L'Arabia Saudita può, tuttavia, permettersi di aspettare fino a quando non ci saranno le condizioni giuste per un accordo con Israele, ha spiegato Maksad alla 'Cnn'. La normalizzazione dei rapporti tra Arabia Saudita e Israele è diventata uno dei principali obiettivi politici degli Stati Uniti in Medio Oriente. Biden, che durante la sua campagna presidenziale ha promesso di trasformare l'Arabia Saudita in un "paria" per l'omicidio del giornalista saudita Jamal Khashoggi in Turchia, ha messo da parte le sue divergenze con Mbs negli ultimi due anni quando Riad ha segnalato la sua volontà di avvicinarsi a Israele. Per l'amministrazione Biden, mediare un accordo di normalizzazione tra Israele e Arabia Saudita sarebbe un'importante vittoria in politica estera in vista delle elezioni presidenziali di quest'anno.

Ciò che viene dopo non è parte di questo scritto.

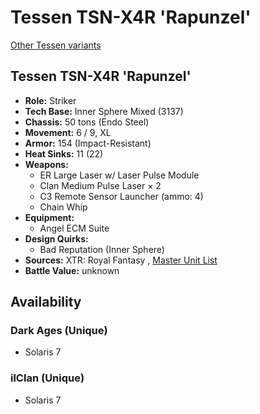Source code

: # Tessen TSN-X4R 'Rapunzel' 

[Other Tessen variants](../tessen.md) 

## Tessen TSN-X4R 'Rapunzel' 

- **Role:** Striker 
- **Tech Base:** Inner Sphere Mixed (3137) 
- **Chassis:** 50 tons (Endo Steel) 
- **Movement:** 6 / 9, XL 
- **Armor:** 154 (Impact-Resistant) 
- **Heat Sinks:** 11 (22) 
- **Weapons:** 
  - ER Large Laser w/ Laser Pulse Module 
  - Clan Medium Pulse Laser × 2 
  - C3 Remote Sensor Launcher (ammo: 4) 
  - Chain Whip 
- **Equipment:** 
  - Angel ECM Suite 
- **Design Quirks:** 
  - Bad Reputation (Inner Sphere) 
- **Sources:** XTR: Royal Fantasy , [Master Unit List](http://masterunitlist.info/Unit/Details/8377) 
- **Battle Value:** unknown 

## Availability 

### Dark Ages (Unique) 

- Solaris 7 

### ilClan (Unique) 

- Solaris 7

Ieri secondo l'agenzia di stampa israeliana Tazpit Press Service che citava fonti israeliane e arabe, Arabia Saudita e Israele vogliono normalizzare i loro rapporti; sono disposti a continuare negli sforzi di pace che si sono interrotti il 7 ottobre scorso con l'attacco di Hamas ad Israele e vogliono che Hamas se ne vada da Gaza. "Ma gli sforzi di pace tra i due paesi si sono complicati con la guerra a Gaza e sciogliere la matassa avrà un impatto significativo sul futuro post-bellico della Striscia di Gaza", sottolineano. "Lo scenario migliore che i Paesi del Golfo, in particolare l'Arabia Saudita, vedono - ha spiegato a Tps una fonte araba con stretti legamenti con i circoli dirigenti degli Stati del Golfo - è la creazione di un'entità palestinese completamente nuova, che controllerà la Striscia di Gaza, che sarà completamente smilitarizzata e soggetta a fondamentali e nuovi accordi di sicurezza in coordinamento con l'Egitto. Questo scenario prevede anche un coinvolgimento saudita e arabo significativo nella ricostruzione della Striscia di Gaza", ha aggiunto.

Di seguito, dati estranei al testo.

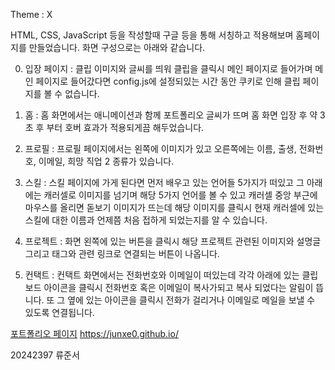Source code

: Theme : X 

HTML, CSS, JavaScript 등을 작성할때 구글 등을 통해 서칭하고 적용해보며 홈페이지를 만들었습니다.
화면 구성으로는 아래와 같습니다.

0. 입장 페이지 : 클립 이미지와 글씨를 띄워 클립을 클릭시 메인 페이지로 들어가며 메인 페이지로 들어갔다면 config.js에 
설정되있는 시간 동안 쿠키로 인해 클립 페이지를 볼 수 없습니다.

1. 홈 : 홈 화면에서는 애니메이션과 함께 포트폴리오 글씨가 뜨며 홈 화면 입장 후 약 3초 후 부터 호버 효과가 적용되게끔 해두었습니다.

2. 프로필 : 프로필 페이지에서는 왼쪽에 이미지가 있고 오른쪽에는 이름, 출생, 전화번호, 이메일, 희망 직업 2 종류가 있습니다.

3. 스킬 : 스킬 페이지에 가게 된다면 먼저 배우고 있는 언어들 5가지가 떠있고 그 아래에는 캐러셀로 이미지를 넘기며 해당 5가지 언어를 볼 수 있고 캐러셀 중앙 부근에 마우스를 올리면 돋보기 이미지가 뜨는데 해당 이미지를 클릭시 현재 캐러셀에 있는 스킬에 대한 이름과 언제쯤 처음 접하게 되었는지를 알 수 있습니다.

4. 프로젝트 : 화면 왼쪽에 있는 버튼을 클릭시 해당 프로젝트 관련된 이미지와 설명글 그리고 태그와 관련 링크로 연결되는 버튼이 나옵니다.

5. 컨택트 : 컨택트 화면에서는 전화번호와 이메일이 떠있는데 각각 아래에 있는 클립 보드 아이콘을 클릭시 전화번호 혹은 이메일이 복사가되고 복사 되었다는 알림이 뜹니다. 또 그 옆에 있는 아이콘을 클릭시 전화가 걸리거나 이메일로 메일을 보낼 수 있도록 연결됩니다.

[포트폴리오 페이지](https://junxe0.github.io/) https://junxe0.github.io/

20242397 류준서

Alla domanda su quali messaggi Tel Aviv abbia ricevuto da Riad, un funzionario politico israeliano che è informato sugli sforzi di normalizzazione ha detto a Tps: "Il coinvolgimento saudita non dovrebbe essere escluso nemmeno nella gestione della Striscia di Gaza il giorno dopo la guerra". "Il processo in corso per la normalizzazione dei rapporti tra Israele e l'Arabia Saudita c'è ed è stabile. Non si sono fermati per un momento e nonostante la situazione nella Striscia di Gaza, si possono fare progressi verso un accordo per stabilire nuovi rapporti", ha spiegato a Tps un'altra fonte araba, anch'essa vicina ai circoli dirigenti del Golfo. "Tale accordo - ha rilevato - potrà essere firmato solo alla fine della sanguinosa guerra nella Striscia di Gaza e non durante i combattimenti".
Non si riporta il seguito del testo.